From the entries below, copy every line that holds the word "solutions".
=-=-=-=-=
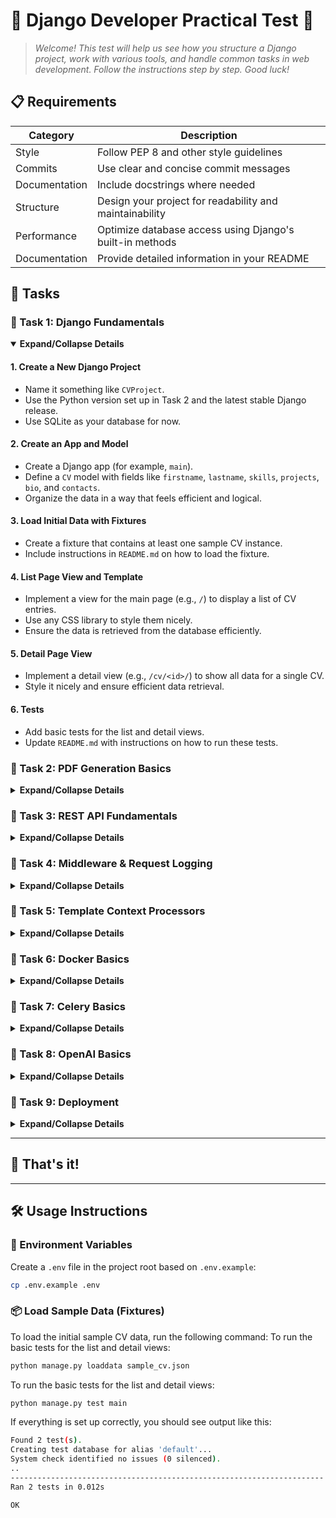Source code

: # 🚀 Django Developer Practical Test 🚀

> *Welcome! This test will help us see how you structure a Django project, work with various tools, and handle common tasks in web development. Follow the instructions step by step. Good luck!*

## 📋 Requirements

| Category | Description |
|----------|-------------|
| Style | Follow PEP 8 and other style guidelines |
| Commits | Use clear and concise commit messages |
| Documentation | Include docstrings where needed |
| Structure | Design your project for readability and maintainability |
| Performance | Optimize database access using Django's built-in methods |
| Documentation | Provide detailed information in your README |

## 📝 Tasks

### 🔵 Task 1: Django Fundamentals

<details open>
<summary><strong>Expand/Collapse Details</strong></summary>

#### 1. Create a New Django Project
- Name it something like `CVProject`.
- Use the Python version set up in Task 2 and the latest stable Django release.
- Use SQLite as your database for now.

#### 2. Create an App and Model
- Create a Django app (for example, `main`).
- Define a `CV` model with fields like `firstname`, `lastname`, `skills`, `projects`, `bio`, and `contacts`.
- Organize the data in a way that feels efficient and logical.

#### 3. Load Initial Data with Fixtures
- Create a fixture that contains at least one sample CV instance.
- Include instructions in `README.md` on how to load the fixture.

#### 4. List Page View and Template
- Implement a view for the main page (e.g., `/`) to display a list of CV entries.
- Use any CSS library to style them nicely.
- Ensure the data is retrieved from the database efficiently.

#### 5. Detail Page View
- Implement a detail view (e.g., `/cv/<id>/`) to show all data for a single CV.
- Style it nicely and ensure efficient data retrieval.

#### 6. Tests
- Add basic tests for the list and detail views.
- Update `README.md` with instructions on how to run these tests.
</details>

### 🔵 Task 2: PDF Generation Basics

<details>
<summary><strong>Expand/Collapse Details</strong></summary>

1. Choose and install any HTML-to-PDF generating library or tool.
2. Add a 'Download PDF' button on the CV detail page that allows users to download the CV as a PDF.
</details>

### 🔵 Task 3: REST API Fundamentals

<details>
<summary><strong>Expand/Collapse Details</strong></summary>

1. Install Django REST Framework (DRF).
2. Create CRUD endpoints for the CV model (create, retrieve, update, delete).
3. Add tests to verify that each CRUD action works correctly.
</details>

### 🔵 Task 4: Middleware & Request Logging

<details>
<summary><strong>Expand/Collapse Details</strong></summary>

#### 1. Create a Request Log Model
- You can put this in the existing app or a new app (e.g., `audit`).
- Include fields such as `timestamp`, `HTTP method`, `path`, and optionally other details like query string, remote IP, or logged-in user.

#### 2. Implement Logging Middleware
- Write a custom Django middleware class that intercepts each incoming request.
- Create a `RequestLog` record in the database with the relevant request data.
- Keep it efficient.

#### 3. Recent Requests Page
- Create a view (e.g., `/logs/`) showing the 10 most recent logged requests, sorted by timestamp descending.
- Include a template that loops through these entries and displays their timestamp, method, and path.

#### 4. Test Logging
- Ensure your tests verify the logging functionality.
</details>

### 🔵 Task 5: Template Context Processors

<details>
<summary><strong>Expand/Collapse Details</strong></summary>

#### 1. Create settings_context
- Create a context processor that injects your entire Django settings into all templates.

#### 2. Settings Page
- Create a view (e.g., `/settings/`) that displays `DEBUG` and other settings values made available by the context processor.
</details>

### 🔵 Task 6: Docker Basics

<details>
<summary><strong>Expand/Collapse Details</strong></summary>

1. Use Docker Compose to containerize your project.
2. Switch the database from SQLite to PostgreSQL in Docker Compose.
3. Store all necessary environment variables (database credentials, etc.) in a `.env` file.
</details>

### 🔵 Task 7: Celery Basics

<details>
<summary><strong>Expand/Collapse Details</strong></summary>

1. Install and configure Celery, using Redis or RabbitMQ as the broker.
2. Add a Celery worker to your Docker Compose configuration.
3. On the CV detail page, add an email input field and a 'Send PDF to Email' button to trigger a Celery task that emails the PDF.
</details>

### 🔵 Task 8: OpenAI Basics

<details>
<summary><strong>Expand/Collapse Details</strong></summary>

1. On the CV detail page, add a 'Translate' button and a language selector.
2. Include these languages:
   - Cornish
   - Manx
   - Breton
   - Inuktitut
   - Kalaallisut
   - Romani
   - Occitan
   - Ladino
   - Northern Sami
   - Upper Sorbian
   - Kashubian
   - Zazaki
   - Chuvash
   - Livonian
   - Tsakonian
   - Saramaccan
   - Bislama
3. Hook this up to an OpenAI translation API or any other translation mechanism you prefer. The idea is to translate the CV content into the selected language.
</details>

### 🔵 Task 9: Deployment

<details>
<summary><strong>Expand/Collapse Details</strong></summary>

Deploy this project to DigitalOcean or any other VPS. 
</details>

---

## 🎉 That's it!

---


## 🛠 Usage Instructions

### 🔐 Environment Variables

Create a `.env` file in the project root based on `.env.example`:

```bash
cp .env.example .env
```

### 📦 Load Sample Data (Fixtures)

To load the initial sample CV data, run the following command:
To run the basic tests for the list and detail views:
```bash
python manage.py loaddata sample_cv.json
```
To run the basic tests for the list and detail views:
```bash
python manage.py test main
```
If everything is set up correctly, you should see output like this:
```bash
Found 2 test(s).
Creating test database for alias 'default'...
System check identified no issues (0 silenced).
..
----------------------------------------------------------------------
Ran 2 tests in 0.012s

OK
```
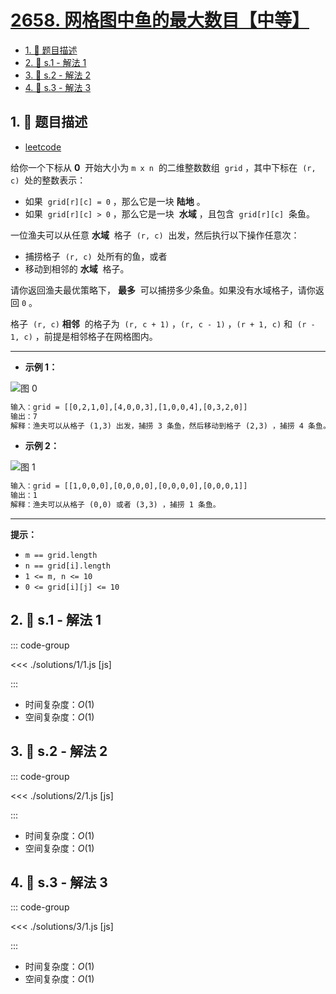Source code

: # [2658. 网格图中鱼的最大数目【中等】](https://github.com/tnotesjs/TNotes.leetcode/tree/main/notes/2658.%20%E7%BD%91%E6%A0%BC%E5%9B%BE%E4%B8%AD%E9%B1%BC%E7%9A%84%E6%9C%80%E5%A4%A7%E6%95%B0%E7%9B%AE%E3%80%90%E4%B8%AD%E7%AD%89%E3%80%91)

<!-- region:toc -->

- [1. 📝 题目描述](#1--题目描述)
- [2. 🎯 s.1 - 解法 1](#2--s1---解法-1)
- [3. 🎯 s.2 - 解法 2](#3--s2---解法-2)
- [4. 🎯 s.3 - 解法 3](#4--s3---解法-3)

<!-- endregion:toc -->

## 1. 📝 题目描述

- [leetcode](https://leetcode.cn/problems/maximum-number-of-fish-in-a-grid/)

给你一个下标从 **0**  开始大小为 `m x n`  的二维整数数组  `grid` ，其中下标在  `(r, c)`  处的整数表示：

- 如果  `grid[r][c] = 0` ，那么它是一块 **陆地** 。
- 如果  `grid[r][c] > 0` ，那么它是一块  **水域** ，且包含  `grid[r][c]`  条鱼。

一位渔夫可以从任意 **水域**  格子  `(r, c)`  出发，然后执行以下操作任意次：

- 捕捞格子  `(r, c)`  处所有的鱼，或者
- 移动到相邻的 **水域**  格子。

请你返回渔夫最优策略下， **最多**  可以捕捞多少条鱼。如果没有水域格子，请你返回 `0` 。

格子  `(r, c)` **相邻**  的格子为  `(r, c + 1)` ，`(r, c - 1)` ，`(r + 1, c)` 和  `(r - 1, c)` ，前提是相邻格子在网格图内。

---

- **示例 1：**

![图 0](https://cdn.jsdelivr.net/gh/tnotesjs/imgs@main/2025-09-27-22-47-57.png)

```txt
输入：grid = [[0,2,1,0],[4,0,0,3],[1,0,0,4],[0,3,2,0]]
输出：7
解释：渔夫可以从格子 (1,3) 出发，捕捞 3 条鱼，然后移动到格子 (2,3) ，捕捞 4 条鱼。
```

- **示例 2：**

![图 1](https://cdn.jsdelivr.net/gh/tnotesjs/imgs@main/2025-09-27-22-48-05.png)

```txt
输入：grid = [[1,0,0,0],[0,0,0,0],[0,0,0,0],[0,0,0,1]]
输出：1
解释：渔夫可以从格子 (0,0) 或者 (3,3) ，捕捞 1 条鱼。
```

---

**提示：**

- `m == grid.length`
- `n == grid[i].length`
- `1 <= m, n <= 10`
- `0 <= grid[i][j] <= 10`

## 2. 🎯 s.1 - 解法 1

::: code-group

<<< ./solutions/1/1.js [js]

:::

- 时间复杂度：$O(1)$
- 空间复杂度：$O(1)$

## 3. 🎯 s.2 - 解法 2

::: code-group

<<< ./solutions/2/1.js [js]

:::

- 时间复杂度：$O(1)$
- 空间复杂度：$O(1)$

## 4. 🎯 s.3 - 解法 3

::: code-group

<<< ./solutions/3/1.js [js]

:::

- 时间复杂度：$O(1)$
- 空间复杂度：$O(1)$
=-=-=-=-=
• **Task solution**
<<< ./solutions/1/1.js [js]
<<< ./solutions/2/1.js [js]
<<< ./solutions/3/1.js [js]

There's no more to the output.